TASK TO COMPLETE » Whenever a line in this data holds the word "path", report that line in full.

SUPPLIED RECORDS »
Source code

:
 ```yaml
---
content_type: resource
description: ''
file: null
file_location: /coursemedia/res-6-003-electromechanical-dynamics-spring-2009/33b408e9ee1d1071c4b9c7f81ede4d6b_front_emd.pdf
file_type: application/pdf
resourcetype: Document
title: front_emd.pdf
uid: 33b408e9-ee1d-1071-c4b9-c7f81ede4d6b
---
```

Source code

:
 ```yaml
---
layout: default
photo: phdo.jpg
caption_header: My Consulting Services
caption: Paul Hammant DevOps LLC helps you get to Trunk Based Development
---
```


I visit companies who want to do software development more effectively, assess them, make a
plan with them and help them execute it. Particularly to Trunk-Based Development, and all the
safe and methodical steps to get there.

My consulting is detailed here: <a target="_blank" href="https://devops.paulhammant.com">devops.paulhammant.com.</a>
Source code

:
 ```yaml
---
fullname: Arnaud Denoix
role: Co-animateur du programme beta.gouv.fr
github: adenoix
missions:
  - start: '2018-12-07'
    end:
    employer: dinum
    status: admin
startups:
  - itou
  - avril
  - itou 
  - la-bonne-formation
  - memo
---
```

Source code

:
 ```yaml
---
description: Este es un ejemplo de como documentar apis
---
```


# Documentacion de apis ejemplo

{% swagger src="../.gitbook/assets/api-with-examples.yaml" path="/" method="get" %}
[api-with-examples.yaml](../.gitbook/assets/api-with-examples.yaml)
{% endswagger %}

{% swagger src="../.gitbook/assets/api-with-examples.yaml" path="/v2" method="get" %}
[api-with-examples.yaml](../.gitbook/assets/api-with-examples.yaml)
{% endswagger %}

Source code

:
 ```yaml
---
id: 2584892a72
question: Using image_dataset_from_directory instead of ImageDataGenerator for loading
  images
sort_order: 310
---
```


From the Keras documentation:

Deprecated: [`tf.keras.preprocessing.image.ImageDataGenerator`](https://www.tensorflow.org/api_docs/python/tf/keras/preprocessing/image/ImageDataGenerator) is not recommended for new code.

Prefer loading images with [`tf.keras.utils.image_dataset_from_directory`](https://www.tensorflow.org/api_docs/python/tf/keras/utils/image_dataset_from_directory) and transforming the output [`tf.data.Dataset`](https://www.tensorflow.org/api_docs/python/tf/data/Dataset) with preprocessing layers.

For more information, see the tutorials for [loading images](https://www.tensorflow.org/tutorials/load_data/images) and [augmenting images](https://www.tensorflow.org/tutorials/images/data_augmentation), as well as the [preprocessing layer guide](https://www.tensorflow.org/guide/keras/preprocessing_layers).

EXERCISE ANSWER »
{% swagger src="../.gitbook/assets/api-with-examples.yaml" path="/" method="get" %}
{% swagger src="../.gitbook/assets/api-with-examples.yaml" path="/v2" method="get" %}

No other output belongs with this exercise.